#### Supplied material

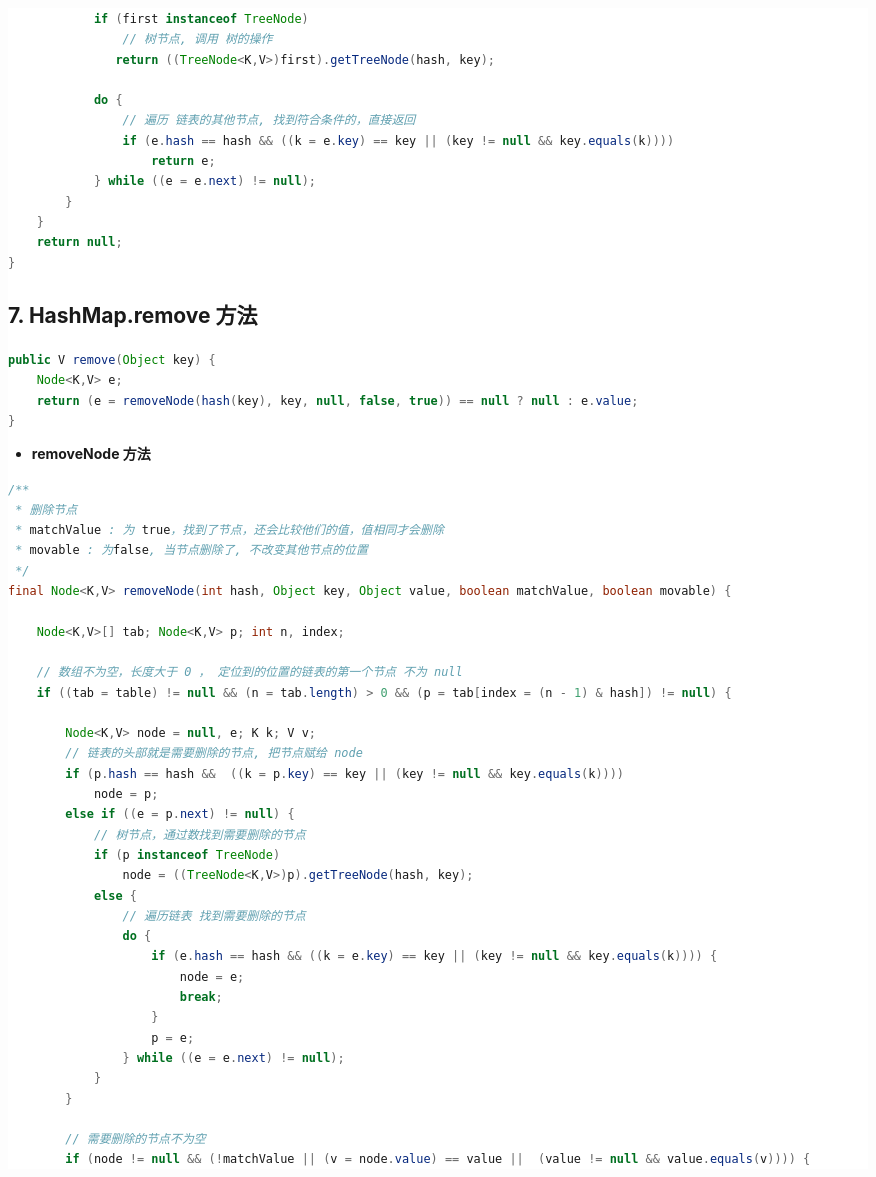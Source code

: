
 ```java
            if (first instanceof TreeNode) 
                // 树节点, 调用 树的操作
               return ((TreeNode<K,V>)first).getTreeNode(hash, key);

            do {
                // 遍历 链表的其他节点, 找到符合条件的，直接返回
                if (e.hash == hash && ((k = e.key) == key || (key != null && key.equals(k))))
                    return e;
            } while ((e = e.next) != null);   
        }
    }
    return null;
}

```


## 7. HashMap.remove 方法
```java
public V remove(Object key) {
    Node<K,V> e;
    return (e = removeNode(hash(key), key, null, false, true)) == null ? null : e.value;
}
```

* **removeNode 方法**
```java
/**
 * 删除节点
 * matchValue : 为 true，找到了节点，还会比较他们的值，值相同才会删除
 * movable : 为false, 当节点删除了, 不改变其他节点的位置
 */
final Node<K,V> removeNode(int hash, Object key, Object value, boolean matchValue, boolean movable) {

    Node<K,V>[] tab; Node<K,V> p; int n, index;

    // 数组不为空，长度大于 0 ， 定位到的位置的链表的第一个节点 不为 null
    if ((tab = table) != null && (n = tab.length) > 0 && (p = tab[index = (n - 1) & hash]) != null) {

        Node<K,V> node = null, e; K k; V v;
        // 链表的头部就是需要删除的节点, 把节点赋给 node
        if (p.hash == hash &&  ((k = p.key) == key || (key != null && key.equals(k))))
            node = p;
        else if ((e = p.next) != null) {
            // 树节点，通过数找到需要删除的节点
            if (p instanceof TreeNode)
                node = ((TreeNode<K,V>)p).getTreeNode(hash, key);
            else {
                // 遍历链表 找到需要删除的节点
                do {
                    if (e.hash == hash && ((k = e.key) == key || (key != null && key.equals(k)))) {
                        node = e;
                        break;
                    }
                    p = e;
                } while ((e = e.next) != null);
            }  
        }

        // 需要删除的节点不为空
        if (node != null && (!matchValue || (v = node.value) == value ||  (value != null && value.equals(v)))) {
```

########

Problem to solve: Scan the listing above, and wherever a line holds the string "matchValue", copy that line.

Result for this task:
 * matchValue : 为 true，找到了节点，还会比较他们的值，值相同才会删除
final Node<K,V> removeNode(int hash, Object key, Object value, boolean matchValue, boolean movable) {
        if (node != null && (!matchValue || (v = node.value) == value ||  (value != null && value.equals(v)))) {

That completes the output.